In addition, reading certain kernel addresses can cause unwanted side effects. For example, some addresses are pageable but should be paged only within certain process contexts, such as thread stacks; in other contexts, a bug check can occur. Also, certain device registers may be mapped into virtual memory. Reading from memory locations that are mapped this way directly affects the hardware. For example, reading from a control register of a programmed I/O device might cause the device to lose incoming data, or might start or stop the device.

Example Routines That Use Probing

Both SetUserData and GetUserData must validate every user-mode pointer. The following shows correct code for SetUserData, which probes user-mode pointers before accessing them.

VOID
SetUserData (
    IN PWCHAR DataPtr, // Pointer from user mode
    IN ULONG DataLength
    )
{
  //
  // Truncate data if it's too big.
  //
  if (DataLength > MAX_DATA_LENGTH) {
     DataLength = MAX_DATA_LENGTH;
  }

  //
  // Copy user buffer to global location.
  //
  try { 
       ProbeForRead( DataPtr,
                      DataLength,
                      TYPE_ALIGNMENT( WCHAR ));
       memcpy (InternalStructure->UserData, 
               DataPtr, DataLength);
       InternalStructure->UserDataLength = DataLength;
  } except( EXCEPTION_EXECUTE_HANDLER ) {
  // Use GetExceptionCode() to return an error to the     
  // caller.
 }
}

The correct code validates the pointer at DataPtr by calling the macro ProbeForRead in a try/except block.

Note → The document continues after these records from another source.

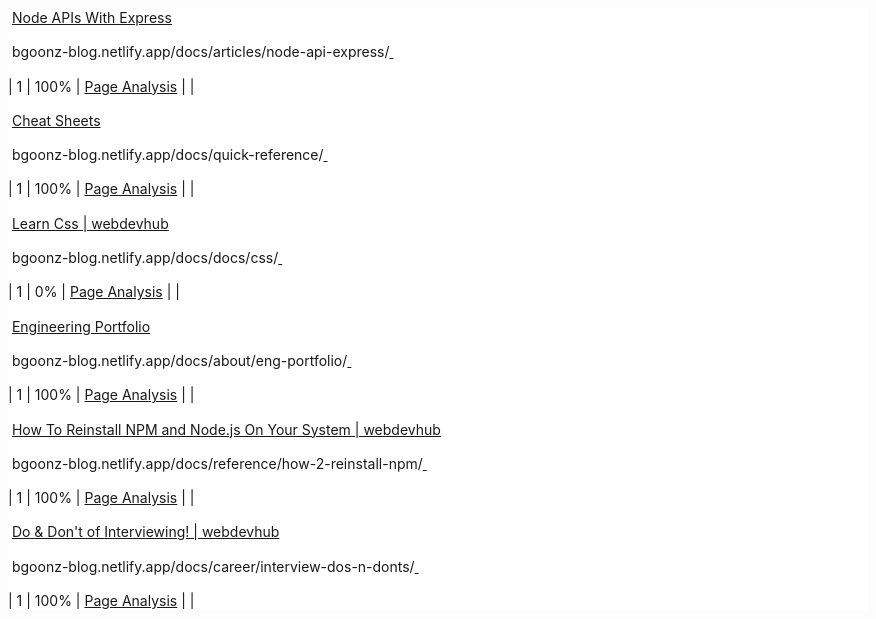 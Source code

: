  [Node APIs With Express](https://statcounter.com/p12702211/page-analysis/?domainpath=bgoonz-blog.netlify.app/docs/articles/node-api-express/)

 bgoonz-blog.netlify.app/docs/articles/node-api-express/[ ](https://bgoonz-blog.netlify.app/docs/articles/node-api-express/)

 | 1 | 100% | [Page Analysis](https://statcounter.com/p12702211/page-analysis/?domainpath=bgoonz-blog.netlify.app/docs/articles/node-api-express/) |
|

 [Cheat Sheets](https://statcounter.com/p12702211/page-analysis/?domainpath=bgoonz-blog.netlify.app/docs/quick-reference/)

 bgoonz-blog.netlify.app/docs/quick-reference/[ ](https://bgoonz-blog.netlify.app/docs/quick-reference/)

 | 1 | 100% | [Page Analysis](https://statcounter.com/p12702211/page-analysis/?domainpath=bgoonz-blog.netlify.app/docs/quick-reference/) |
|

 [Learn Css | webdevhub](https://statcounter.com/p12702211/page-analysis/?domainpath=bgoonz-blog.netlify.app/docs/docs/css/)

 bgoonz-blog.netlify.app/docs/docs/css/[ ](https://bgoonz-blog.netlify.app/docs/docs/css/)

 | 1 | 0% | [Page Analysis](https://statcounter.com/p12702211/page-analysis/?domainpath=bgoonz-blog.netlify.app/docs/docs/css/) |
|

 [Engineering Portfolio](https://statcounter.com/p12702211/page-analysis/?domainpath=bgoonz-blog.netlify.app/docs/about/eng-portfolio/)

 bgoonz-blog.netlify.app/docs/about/eng-portfolio/[ ](https://bgoonz-blog.netlify.app/docs/about/eng-portfolio/)

 | 1 | 100% | [Page Analysis](https://statcounter.com/p12702211/page-analysis/?domainpath=bgoonz-blog.netlify.app/docs/about/eng-portfolio/) |
|

 [How To Reinstall NPM and Node.js On Your System | webdevhub](https://statcounter.com/p12702211/page-analysis/?domainpath=bgoonz-blog.netlify.app/docs/reference/how-2-reinstall-npm/)

 bgoonz-blog.netlify.app/docs/reference/how-2-reinstall-npm/[ ](https://bgoonz-blog.netlify.app/docs/reference/how-2-reinstall-npm/)

 | 1 | 100% | [Page Analysis](https://statcounter.com/p12702211/page-analysis/?domainpath=bgoonz-blog.netlify.app/docs/reference/how-2-reinstall-npm/) |
|

 [Do &amp; Don't of Interviewing! | webdevhub](https://statcounter.com/p12702211/page-analysis/?domainpath=bgoonz-blog.netlify.app/docs/career/interview-dos-n-donts/)

 bgoonz-blog.netlify.app/docs/career/interview-dos-n-donts/[ ](https://bgoonz-blog.netlify.app/docs/career/interview-dos-n-donts/)

 | 1 | 100% | [Page Analysis](https://statcounter.com/p12702211/page-analysis/?domainpath=bgoonz-blog.netlify.app/docs/career/interview-dos-n-donts/) |
|

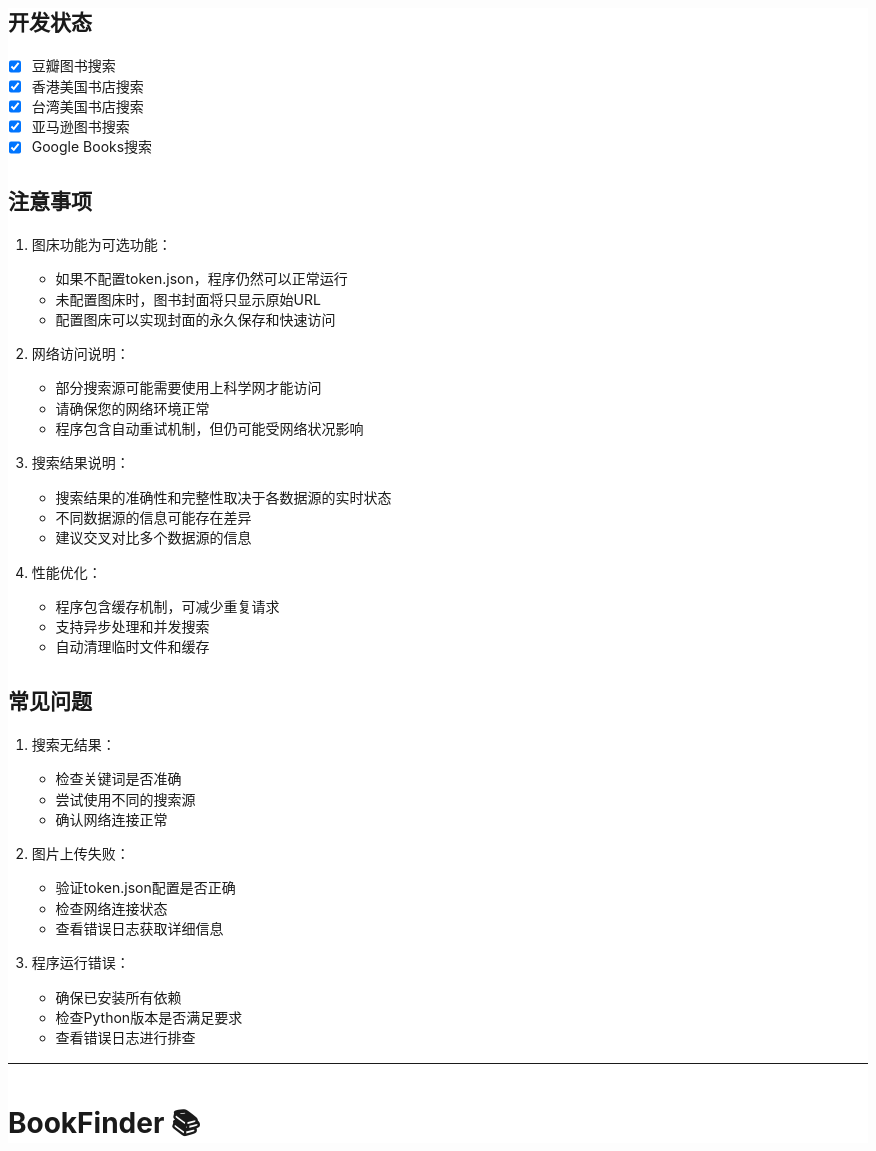 ## 开发状态

- [x] 豆瓣图书搜索
- [x] 香港美国书店搜索
- [x] 台湾美国书店搜索
- [x] 亚马逊图书搜索
- [x] Google Books搜索

## 注意事项

1. 图床功能为可选功能：
   - 如果不配置token.json，程序仍然可以正常运行
   - 未配置图床时，图书封面将只显示原始URL
   - 配置图床可以实现封面的永久保存和快速访问

2. 网络访问说明：
   - 部分搜索源可能需要使用上科学网才能访问
   - 请确保您的网络环境正常
   - 程序包含自动重试机制，但仍可能受网络状况影响

3. 搜索结果说明：
   - 搜索结果的准确性和完整性取决于各数据源的实时状态
   - 不同数据源的信息可能存在差异
   - 建议交叉对比多个数据源的信息

4. 性能优化：
   - 程序包含缓存机制，可减少重复请求
   - 支持异步处理和并发搜索
   - 自动清理临时文件和缓存

## 常见问题

1. 搜索无结果：
   - 检查关键词是否准确
   - 尝试使用不同的搜索源
   - 确认网络连接正常

2. 图片上传失败：
   - 验证token.json配置是否正确
   - 检查网络连接状态
   - 查看错误日志获取详细信息

3. 程序运行错误：
   - 确保已安装所有依赖
   - 检查Python版本是否满足要求
   - 查看错误日志进行排查

---

<div id="english">

# BookFinder 📚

The following shows the corrected code for GetUserData.

VOID
GetUserData (
    IN PWCHAR DataPtr, // Pointer from user mode
    IN ULONG DataLength
    )
{
  //
  // Truncate data if it's too big.
  //
  if (DataLength > InternalStructure->UserDataLength) {
       DataLength = InternalStructure->UserDataLength;
  }

  
  try {
       ProbeForWrite( DataPtr,
                      DataLength,
                      TYPE_ALIGNMENT( WCHAR ));
       memcpy (DataPtr, InternalStructure->UserData,
               DataLength);
       InternalStructure->UserDataLength = DataLength;
      } except( EXCEPTION_EXECUTE_HANDLER ){
  // Use GetExceptionCode() to return an error to the     
  // caller.
  
   DataLength=0;
   }
  return DataLength;
}

The correct code validates the pointer at DataPtr by calling the macro ProbeForWrite in a try/except block.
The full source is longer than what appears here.